'''

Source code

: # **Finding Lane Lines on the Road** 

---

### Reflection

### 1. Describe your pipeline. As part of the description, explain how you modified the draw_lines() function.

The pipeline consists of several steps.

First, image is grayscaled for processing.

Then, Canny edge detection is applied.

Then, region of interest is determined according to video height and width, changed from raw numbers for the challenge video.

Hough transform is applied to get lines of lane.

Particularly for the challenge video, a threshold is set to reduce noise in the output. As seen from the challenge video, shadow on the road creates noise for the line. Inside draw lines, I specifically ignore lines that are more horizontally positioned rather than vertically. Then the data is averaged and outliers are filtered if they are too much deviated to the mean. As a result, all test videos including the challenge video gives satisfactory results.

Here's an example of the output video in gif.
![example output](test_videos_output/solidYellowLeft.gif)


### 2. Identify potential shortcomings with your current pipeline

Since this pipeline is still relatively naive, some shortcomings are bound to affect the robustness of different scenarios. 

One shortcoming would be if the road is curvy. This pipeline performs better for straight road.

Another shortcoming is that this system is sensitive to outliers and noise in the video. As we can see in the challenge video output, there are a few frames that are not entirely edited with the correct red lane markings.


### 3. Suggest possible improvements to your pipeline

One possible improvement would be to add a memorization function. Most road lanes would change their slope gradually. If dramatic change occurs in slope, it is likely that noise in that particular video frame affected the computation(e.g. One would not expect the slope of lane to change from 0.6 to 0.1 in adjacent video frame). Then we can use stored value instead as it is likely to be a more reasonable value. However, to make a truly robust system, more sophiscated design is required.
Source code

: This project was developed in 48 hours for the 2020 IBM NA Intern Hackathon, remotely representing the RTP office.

'''

To do:
Print, exactly as given, the lines from the one with "### 2. Identify" through the last line of the material above, and no others.

Result of this exercise:
### 2. Identify potential shortcomings with your current pipeline

Since this pipeline is still relatively naive, some shortcomings are bound to affect the robustness of different scenarios. 

One shortcoming would be if the road is curvy. This pipeline performs better for straight road.

Another shortcoming is that this system is sensitive to outliers and noise in the video. As we can see in the challenge video output, there are a few frames that are not entirely edited with the correct red lane markings.


### 3. Suggest possible improvements to your pipeline

One possible improvement would be to add a memorization function. Most road lanes would change their slope gradually. If dramatic change occurs in slope, it is likely that noise in that particular video frame affected the computation(e.g. One would not expect the slope of lane to change from 0.6 to 0.1 in adjacent video frame). Then we can use stored value instead as it is likely to be a more reasonable value. However, to make a truly robust system, more sophiscated design is required.
Source code

: This project was developed in 48 hours for the 2020 IBM NA Intern Hackathon, remotely representing the RTP office.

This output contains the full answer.